What does this all mean? He values quality over quantity, dependence over independence, humility over pride, and His glory over man’s glory. One just needs to look at the Scriptures to prove these timeless truths.
Jesus Values the Remnant
In John 6, Jesus models God’s value of quality over quantity when he offends a multitude of believers by his famous flesh and blood message. He stated, “Unless you eat my flesh and drink my blood you have no life in yourselves.” Many could not stomach these words and said, “This is a difficult statement; who can listen to it?” From that point on many of his so-called disciples left and only the twelve remained. He even told them to leave, too. They instead said, “Where can we go. You have the words of life!” They humbled themselves and chose to stay.
These disciples passed the test of offense, stayed the course, grew in humility, matured in trust, and became the nucleus of a quality team that turned the world upside down for the Kingdom of God. They were not scholars, millionaires, or anybody of worldly fame, but simple men who stayed faithful, available, and teachable to the King (Isaiah 66:1-2). This remnant made all the difference. They impacted the world because they allowed Jesus to refine them into quality disciples.

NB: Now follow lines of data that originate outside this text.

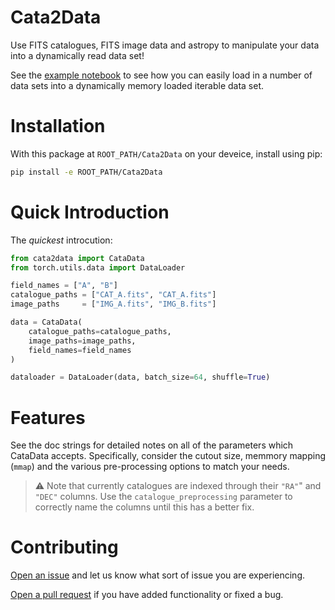 # Cata2Data
Use FITS catalogues, FITS image data and astropy to manipulate your data into a dynamically read data set!

See the [example notebook](https://github.com/mb010/Cata2Data/blob/main/example.ipynb) to see how you can easily load in a number of data sets into a dynamically memory loaded iterable data set.

# Installation
With this package at `ROOT_PATH/Cata2Data` on your deveice, install using pip:

```bash
pip install -e ROOT_PATH/Cata2Data
```

# Quick Introduction
The *quickest* introcution:
```python
from cata2data import CataData
from torch.utils.data import DataLoader

field_names = ["A", "B"]
catalogue_paths = ["CAT_A.fits", "CAT_A.fits"]
image_paths     = ["IMG_A.fits", "IMG_B.fits"]

data = CataData(
    catalogue_paths=catalogue_paths,
    image_paths=image_paths,
    field_names=field_names
)

dataloader = DataLoader(data, batch_size=64, shuffle=True)
```

# Features
See the doc strings for detailed notes on all of the parameters which CataData accepts. Specifically, consider the cutout size, memmory mapping (`mmap`) and the various pre-processing options to match your needs.

> :warning: Note that currently catalogues are indexed through their `"RA"`" and `"DEC"` columns. Use the `catalogue_preprocessing` parameter to correctly name the columns until this has a better fix.

# Contributing
[Open an issue](https://github.com/mb010/Cata2Data/issues) and let us know what sort of issue you are experiencing.

[Open a pull request](https://github.com/mb010/Cata2Data/pulls) if you have added functionality or fixed a bug.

We see God’s desire for quality in a few rather than mediocrity in the many in how he picks, trains, and matures his disciples. The call goes out to the many, but he chooses only the humble, obedient, and surrendered ( Matt 22:14, Isaiah 66:1-2, 2 Chron 16:9). He chooses only the few.
Then he prunes them through trials and tribulations in order for them to produce more fruit (John 15:2). He did it with Moses, Jacob, Joseph, Peter, Paul, and every person that made a difference for the Kingdom of God. Only a few, however, choose to walk this narrow, confining path of humility and obedience (Matthew 7:13-14). It is too painful for the proud. The narrow path confines the flesh in order to produce fruit in the Spirit.
He cuts, prunes, thins out, chops, cleanses, and disciplines those whom he loves. He does this so we reflect his image. He does it so we lose the image of Satan and his prideful ways (Ezekiel 28). Humility is key. Humility characterizes the remnant. Again, only a few walk this path. Only a few become the chosen remnant. What will you choose during these tumultuous times? It will make all the difference, so choose wisely. God bless you all.